Items from a data source

------------------------------------------------------------

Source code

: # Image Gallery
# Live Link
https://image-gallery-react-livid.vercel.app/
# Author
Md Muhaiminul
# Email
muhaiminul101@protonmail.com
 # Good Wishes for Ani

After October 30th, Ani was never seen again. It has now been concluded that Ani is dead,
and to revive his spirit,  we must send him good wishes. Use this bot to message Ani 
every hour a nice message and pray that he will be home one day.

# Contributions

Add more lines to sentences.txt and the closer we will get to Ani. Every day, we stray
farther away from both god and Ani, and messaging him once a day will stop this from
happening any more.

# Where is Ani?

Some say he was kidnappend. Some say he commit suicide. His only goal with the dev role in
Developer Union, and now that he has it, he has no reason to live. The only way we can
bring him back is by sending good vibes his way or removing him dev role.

------------------------------------------------------------

* [PROBLEM] Reproduce every entry above without a single alteration.

* [YOUR SOLUTION]
Source code

: # Image Gallery
# Live Link
https://image-gallery-react-livid.vercel.app/
# Author
Md Muhaiminul
# Email
muhaiminul101@protonmail.com
 # Good Wishes for Ani

After October 30th, Ani was never seen again. It has now been concluded that Ani is dead,
and to revive his spirit,  we must send him good wishes. Use this bot to message Ani 
every hour a nice message and pray that he will be home one day.

# Contributions

Add more lines to sentences.txt and the closer we will get to Ani. Every day, we stray
farther away from both god and Ani, and messaging him once a day will stop this from
happening any more.

# Where is Ani?

Some say he was kidnappend. Some say he commit suicide. His only goal with the dev role in
Developer Union, and now that he has it, he has no reason to live. The only way we can
bring him back is by sending good vibes his way or removing him dev role.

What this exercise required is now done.